Sadly, unlike with floppy preservation, it'd be very difficult to get an analogue dump of an HDD or SSD. With floppies, the flux is right there for the reading; you just need a special drive. HDDs and SSDs, meanwhile, are far more self-contained. For an HDD, there might be a path to doing it, at least on a disk-specific basis... it would likely involve tapping some signal lines between the disk controller and the read head. But for an SSD, I don't think it would be possible — IIRC with most NAND/NOR flash packages, the signal is already digitized by the time it comes off the chip.
---
Also, I should mention that if your HDD disk spindle motor is about to die, then you're actually on a bit of a ticking clock. You want to get your data off that disk as quickly as possible, before the motor locks up and the head crashes on the platter.

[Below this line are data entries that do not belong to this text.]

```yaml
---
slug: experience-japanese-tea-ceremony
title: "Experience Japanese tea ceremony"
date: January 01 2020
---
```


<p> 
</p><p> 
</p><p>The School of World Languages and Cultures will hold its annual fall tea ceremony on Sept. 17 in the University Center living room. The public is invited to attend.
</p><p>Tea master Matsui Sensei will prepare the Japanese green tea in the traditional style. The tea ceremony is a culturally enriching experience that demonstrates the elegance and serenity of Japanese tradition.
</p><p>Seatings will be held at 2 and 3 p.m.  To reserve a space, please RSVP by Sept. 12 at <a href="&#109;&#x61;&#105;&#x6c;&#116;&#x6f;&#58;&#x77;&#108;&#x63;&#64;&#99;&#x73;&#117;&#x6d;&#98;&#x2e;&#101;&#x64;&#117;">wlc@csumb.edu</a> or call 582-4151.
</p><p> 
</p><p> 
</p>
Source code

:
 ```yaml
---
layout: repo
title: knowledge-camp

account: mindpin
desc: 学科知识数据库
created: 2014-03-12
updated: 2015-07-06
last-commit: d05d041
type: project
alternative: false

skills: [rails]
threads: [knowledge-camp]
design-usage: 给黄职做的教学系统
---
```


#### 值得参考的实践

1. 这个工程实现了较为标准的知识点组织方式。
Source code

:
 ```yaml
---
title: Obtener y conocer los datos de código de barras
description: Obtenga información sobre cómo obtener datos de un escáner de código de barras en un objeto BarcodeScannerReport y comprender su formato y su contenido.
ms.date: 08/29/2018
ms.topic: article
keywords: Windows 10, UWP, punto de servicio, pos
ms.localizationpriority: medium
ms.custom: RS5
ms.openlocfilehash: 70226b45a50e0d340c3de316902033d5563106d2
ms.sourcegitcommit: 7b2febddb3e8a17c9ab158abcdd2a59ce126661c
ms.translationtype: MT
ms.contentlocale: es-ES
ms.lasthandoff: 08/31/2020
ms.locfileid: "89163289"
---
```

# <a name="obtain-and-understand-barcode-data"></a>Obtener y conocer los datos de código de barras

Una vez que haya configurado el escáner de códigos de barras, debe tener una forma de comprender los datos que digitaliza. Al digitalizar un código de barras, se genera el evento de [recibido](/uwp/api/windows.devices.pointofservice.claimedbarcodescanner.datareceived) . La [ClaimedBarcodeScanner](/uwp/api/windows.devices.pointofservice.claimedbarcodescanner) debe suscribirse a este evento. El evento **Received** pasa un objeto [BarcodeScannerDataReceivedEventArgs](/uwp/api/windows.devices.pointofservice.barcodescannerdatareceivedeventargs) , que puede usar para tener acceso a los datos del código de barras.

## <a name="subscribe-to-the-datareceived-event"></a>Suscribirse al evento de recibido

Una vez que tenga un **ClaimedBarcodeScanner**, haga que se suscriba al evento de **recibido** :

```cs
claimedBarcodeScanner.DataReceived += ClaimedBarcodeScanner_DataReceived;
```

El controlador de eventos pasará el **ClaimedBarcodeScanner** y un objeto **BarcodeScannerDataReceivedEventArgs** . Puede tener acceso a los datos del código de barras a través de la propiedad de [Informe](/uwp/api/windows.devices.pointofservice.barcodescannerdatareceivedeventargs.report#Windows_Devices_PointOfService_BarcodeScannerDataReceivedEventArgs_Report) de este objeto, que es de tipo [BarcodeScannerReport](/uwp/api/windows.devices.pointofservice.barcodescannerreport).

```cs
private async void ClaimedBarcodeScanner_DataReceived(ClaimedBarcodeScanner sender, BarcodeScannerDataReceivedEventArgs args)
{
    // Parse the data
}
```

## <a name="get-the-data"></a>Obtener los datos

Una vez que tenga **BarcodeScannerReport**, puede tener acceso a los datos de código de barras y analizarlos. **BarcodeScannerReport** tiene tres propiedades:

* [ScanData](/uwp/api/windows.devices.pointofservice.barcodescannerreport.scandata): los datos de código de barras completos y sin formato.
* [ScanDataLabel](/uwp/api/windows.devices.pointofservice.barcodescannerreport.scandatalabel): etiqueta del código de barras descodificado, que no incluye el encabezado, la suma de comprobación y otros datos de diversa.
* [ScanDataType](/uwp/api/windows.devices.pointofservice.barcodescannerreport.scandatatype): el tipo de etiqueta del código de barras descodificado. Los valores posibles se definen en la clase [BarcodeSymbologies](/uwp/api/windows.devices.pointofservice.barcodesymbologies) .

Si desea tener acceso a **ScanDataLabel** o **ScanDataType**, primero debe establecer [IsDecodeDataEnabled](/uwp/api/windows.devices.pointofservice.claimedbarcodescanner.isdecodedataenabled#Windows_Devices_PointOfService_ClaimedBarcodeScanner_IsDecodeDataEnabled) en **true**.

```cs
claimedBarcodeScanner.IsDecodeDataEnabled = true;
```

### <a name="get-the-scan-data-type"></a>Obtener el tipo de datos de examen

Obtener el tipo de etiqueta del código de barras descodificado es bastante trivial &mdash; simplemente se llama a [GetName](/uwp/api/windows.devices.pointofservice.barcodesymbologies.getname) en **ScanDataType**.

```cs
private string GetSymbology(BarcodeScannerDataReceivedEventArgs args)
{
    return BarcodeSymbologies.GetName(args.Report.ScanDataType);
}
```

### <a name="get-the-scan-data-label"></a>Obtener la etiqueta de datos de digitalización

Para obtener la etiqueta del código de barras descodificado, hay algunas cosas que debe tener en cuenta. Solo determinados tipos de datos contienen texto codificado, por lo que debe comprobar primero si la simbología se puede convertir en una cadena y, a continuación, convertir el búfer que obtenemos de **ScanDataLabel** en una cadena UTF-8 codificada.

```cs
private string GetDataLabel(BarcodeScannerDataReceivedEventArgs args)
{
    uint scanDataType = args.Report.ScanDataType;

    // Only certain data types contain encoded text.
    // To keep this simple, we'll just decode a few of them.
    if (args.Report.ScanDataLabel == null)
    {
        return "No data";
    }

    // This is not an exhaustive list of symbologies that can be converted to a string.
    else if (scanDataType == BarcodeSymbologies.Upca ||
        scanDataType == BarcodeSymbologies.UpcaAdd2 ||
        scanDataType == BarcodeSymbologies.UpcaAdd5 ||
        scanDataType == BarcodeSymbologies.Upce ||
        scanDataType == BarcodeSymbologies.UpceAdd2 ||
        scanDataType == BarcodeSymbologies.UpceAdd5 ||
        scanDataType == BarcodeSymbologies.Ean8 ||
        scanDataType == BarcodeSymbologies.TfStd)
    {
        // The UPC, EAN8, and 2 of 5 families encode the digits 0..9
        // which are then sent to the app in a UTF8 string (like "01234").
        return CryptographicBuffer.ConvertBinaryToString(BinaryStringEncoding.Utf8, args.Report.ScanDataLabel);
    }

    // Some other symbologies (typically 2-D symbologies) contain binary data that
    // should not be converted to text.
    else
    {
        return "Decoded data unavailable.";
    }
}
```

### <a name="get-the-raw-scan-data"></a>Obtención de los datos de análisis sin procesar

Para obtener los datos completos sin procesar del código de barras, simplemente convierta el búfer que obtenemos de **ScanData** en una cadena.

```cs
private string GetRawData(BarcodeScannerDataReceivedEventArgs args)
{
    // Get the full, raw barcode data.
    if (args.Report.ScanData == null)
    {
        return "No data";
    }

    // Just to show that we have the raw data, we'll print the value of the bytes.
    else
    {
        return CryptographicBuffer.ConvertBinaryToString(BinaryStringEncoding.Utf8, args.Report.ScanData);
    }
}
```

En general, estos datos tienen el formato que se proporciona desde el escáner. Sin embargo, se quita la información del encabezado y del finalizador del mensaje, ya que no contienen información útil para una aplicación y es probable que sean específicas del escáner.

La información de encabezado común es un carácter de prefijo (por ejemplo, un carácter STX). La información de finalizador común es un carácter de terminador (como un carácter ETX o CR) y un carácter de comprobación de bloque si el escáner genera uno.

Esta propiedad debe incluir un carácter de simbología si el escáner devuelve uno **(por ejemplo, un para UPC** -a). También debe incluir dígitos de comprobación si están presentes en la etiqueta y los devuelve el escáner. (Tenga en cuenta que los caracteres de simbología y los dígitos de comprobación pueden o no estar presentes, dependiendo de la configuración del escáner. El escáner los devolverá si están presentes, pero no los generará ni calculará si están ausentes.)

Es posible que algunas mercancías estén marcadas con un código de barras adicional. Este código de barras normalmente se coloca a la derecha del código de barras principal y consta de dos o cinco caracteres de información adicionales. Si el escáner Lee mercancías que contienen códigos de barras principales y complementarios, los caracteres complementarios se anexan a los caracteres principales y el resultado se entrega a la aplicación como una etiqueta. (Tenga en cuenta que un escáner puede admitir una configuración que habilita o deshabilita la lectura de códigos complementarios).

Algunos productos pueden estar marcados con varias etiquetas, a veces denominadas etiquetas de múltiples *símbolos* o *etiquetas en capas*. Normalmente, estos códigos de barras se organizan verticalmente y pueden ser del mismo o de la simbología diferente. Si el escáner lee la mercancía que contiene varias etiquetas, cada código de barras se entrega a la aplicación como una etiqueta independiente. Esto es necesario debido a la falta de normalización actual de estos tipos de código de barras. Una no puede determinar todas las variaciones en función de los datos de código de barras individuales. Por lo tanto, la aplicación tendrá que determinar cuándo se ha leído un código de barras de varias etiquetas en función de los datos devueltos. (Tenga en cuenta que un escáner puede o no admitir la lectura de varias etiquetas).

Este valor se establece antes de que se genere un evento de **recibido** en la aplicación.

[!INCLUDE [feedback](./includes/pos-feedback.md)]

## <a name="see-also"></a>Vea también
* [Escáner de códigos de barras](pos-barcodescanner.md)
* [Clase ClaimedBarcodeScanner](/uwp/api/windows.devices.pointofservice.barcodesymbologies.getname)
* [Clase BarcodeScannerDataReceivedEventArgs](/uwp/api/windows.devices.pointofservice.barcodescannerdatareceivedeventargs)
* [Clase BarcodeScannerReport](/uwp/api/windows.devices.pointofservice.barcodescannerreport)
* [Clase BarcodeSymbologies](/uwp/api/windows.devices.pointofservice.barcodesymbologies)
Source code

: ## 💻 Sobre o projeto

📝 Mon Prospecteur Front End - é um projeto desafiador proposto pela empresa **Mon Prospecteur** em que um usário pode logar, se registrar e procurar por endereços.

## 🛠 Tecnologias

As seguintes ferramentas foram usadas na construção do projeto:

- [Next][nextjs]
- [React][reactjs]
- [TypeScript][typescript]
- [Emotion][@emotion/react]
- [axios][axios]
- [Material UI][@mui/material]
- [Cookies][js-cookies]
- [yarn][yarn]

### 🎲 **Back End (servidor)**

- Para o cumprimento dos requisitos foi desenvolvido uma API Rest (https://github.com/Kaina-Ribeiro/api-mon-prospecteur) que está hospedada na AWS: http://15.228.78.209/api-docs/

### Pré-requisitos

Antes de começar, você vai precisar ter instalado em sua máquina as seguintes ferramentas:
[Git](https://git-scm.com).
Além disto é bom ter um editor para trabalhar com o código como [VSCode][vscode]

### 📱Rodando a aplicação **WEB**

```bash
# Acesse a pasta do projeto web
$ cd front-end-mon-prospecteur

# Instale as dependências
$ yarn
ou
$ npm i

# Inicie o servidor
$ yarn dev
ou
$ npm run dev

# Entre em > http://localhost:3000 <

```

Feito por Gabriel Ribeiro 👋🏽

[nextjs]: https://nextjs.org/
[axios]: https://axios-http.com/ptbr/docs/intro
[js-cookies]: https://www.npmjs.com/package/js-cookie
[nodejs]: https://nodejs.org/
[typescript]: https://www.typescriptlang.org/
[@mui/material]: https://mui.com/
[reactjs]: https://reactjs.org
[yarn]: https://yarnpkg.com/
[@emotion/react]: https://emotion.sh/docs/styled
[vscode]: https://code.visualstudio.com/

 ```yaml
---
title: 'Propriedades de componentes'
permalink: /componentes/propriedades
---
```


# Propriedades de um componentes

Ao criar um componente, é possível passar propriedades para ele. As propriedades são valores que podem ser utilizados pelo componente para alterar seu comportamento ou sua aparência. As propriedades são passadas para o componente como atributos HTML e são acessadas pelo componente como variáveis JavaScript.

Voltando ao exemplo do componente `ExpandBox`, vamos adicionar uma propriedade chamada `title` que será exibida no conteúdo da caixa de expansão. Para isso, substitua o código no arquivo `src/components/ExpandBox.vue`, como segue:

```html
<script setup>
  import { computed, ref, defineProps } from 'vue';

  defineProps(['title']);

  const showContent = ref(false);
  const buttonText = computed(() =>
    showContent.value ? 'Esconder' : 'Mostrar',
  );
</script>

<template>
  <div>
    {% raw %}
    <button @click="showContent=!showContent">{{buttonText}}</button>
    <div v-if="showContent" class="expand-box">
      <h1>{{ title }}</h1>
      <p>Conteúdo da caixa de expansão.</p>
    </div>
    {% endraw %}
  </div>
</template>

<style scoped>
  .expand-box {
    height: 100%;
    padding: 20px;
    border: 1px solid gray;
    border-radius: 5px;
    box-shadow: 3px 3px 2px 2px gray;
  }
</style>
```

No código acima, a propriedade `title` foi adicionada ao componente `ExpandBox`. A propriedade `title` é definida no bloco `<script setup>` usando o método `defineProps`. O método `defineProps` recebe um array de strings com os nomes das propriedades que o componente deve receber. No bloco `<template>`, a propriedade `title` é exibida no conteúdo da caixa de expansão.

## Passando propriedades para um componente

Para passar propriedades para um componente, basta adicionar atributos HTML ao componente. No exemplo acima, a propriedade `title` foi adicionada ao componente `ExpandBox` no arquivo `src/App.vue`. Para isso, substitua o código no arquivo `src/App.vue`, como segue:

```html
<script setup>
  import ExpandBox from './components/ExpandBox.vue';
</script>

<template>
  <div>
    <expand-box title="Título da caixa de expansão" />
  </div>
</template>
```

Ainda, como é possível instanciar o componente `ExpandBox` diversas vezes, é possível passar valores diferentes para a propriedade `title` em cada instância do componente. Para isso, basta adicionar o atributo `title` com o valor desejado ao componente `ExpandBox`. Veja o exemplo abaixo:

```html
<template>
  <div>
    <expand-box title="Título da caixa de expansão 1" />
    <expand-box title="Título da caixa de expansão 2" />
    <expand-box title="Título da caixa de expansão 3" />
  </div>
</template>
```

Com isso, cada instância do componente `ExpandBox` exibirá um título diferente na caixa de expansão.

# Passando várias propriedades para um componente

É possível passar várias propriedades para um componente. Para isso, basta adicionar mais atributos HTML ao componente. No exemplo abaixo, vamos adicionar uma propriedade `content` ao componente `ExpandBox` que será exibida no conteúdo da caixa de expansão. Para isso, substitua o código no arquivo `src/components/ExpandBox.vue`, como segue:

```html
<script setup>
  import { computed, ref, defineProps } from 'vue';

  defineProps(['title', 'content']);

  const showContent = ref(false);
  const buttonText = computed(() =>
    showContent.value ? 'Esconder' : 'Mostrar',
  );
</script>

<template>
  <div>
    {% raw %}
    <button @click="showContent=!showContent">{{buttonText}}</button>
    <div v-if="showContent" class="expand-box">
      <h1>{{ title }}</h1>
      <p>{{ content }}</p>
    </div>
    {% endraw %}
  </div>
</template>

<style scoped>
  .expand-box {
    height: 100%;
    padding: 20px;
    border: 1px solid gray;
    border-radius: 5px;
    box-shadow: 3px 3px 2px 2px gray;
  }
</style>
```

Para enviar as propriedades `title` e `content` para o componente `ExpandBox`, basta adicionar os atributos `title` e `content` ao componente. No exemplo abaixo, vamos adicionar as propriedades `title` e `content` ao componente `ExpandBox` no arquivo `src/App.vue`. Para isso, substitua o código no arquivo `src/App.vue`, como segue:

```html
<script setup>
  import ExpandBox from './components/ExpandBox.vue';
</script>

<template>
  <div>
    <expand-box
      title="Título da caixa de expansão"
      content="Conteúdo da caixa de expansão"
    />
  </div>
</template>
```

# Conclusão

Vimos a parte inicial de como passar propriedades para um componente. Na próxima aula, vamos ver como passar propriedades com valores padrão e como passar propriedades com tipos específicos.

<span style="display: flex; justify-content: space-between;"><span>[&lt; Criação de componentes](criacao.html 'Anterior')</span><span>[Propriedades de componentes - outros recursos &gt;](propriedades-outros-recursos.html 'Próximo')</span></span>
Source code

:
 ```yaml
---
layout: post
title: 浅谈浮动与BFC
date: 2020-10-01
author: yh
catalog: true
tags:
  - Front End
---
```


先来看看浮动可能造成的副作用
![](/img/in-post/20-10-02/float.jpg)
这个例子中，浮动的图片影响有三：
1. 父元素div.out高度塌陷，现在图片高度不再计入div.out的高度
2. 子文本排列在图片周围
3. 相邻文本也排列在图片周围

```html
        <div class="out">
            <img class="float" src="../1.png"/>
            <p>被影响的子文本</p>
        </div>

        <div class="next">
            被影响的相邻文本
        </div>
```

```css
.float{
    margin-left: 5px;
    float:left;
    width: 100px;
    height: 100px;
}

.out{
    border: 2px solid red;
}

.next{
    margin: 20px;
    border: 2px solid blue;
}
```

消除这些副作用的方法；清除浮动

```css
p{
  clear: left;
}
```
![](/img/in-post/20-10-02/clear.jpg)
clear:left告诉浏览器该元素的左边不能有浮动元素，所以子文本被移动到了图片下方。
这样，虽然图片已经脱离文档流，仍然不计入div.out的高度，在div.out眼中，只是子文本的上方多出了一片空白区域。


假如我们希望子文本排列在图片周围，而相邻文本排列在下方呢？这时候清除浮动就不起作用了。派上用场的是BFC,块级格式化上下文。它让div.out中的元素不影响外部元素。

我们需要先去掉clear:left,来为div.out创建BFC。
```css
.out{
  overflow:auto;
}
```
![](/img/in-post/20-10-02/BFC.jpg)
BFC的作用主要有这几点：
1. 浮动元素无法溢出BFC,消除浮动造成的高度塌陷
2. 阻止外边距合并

Tools like ddrescue have the option to first read a disk's filesystem metadata to build a map; and then use that map to only bother to read filesystem-allocated sectors, seeking past any unallocated ones.
Doing this can greatly speed up the time it takes to make a complete copy of "any potentially-useful data on the disk" (as opposed to "the entire disk".) Which means you might be able to get a capture done on a disk "just under the wire" using this method — where otherwise the disk would have died in the middle of reading some unused sectors, with some good data stored further down the disk left un-captured.
But of course, there's the counterpoint that the filesystem metadata itself might have holes in it, where that would mean that the map made by the tool will fail to capture some of the data.
I think this isn't a weighing-pros-and-cons situation, though, but pretty clearly a "right tool for the job" situation:
• If you're getting fsck errors, weird data corruptions, or files are just disappearing — and it's clear that you're going to need to run one of those forensic data recovery programs against the disk image to extract what you can from it — then you'll need the whole disk, including the "seemingly unallocated" parts.
• If all your data seems fine, but you're getting SMART errors, writes are slowing down, and your disk is making funny noises... then you're probably better off grabbing just the filesystem-allocated sectors ASAP, before your drive stops talking to you.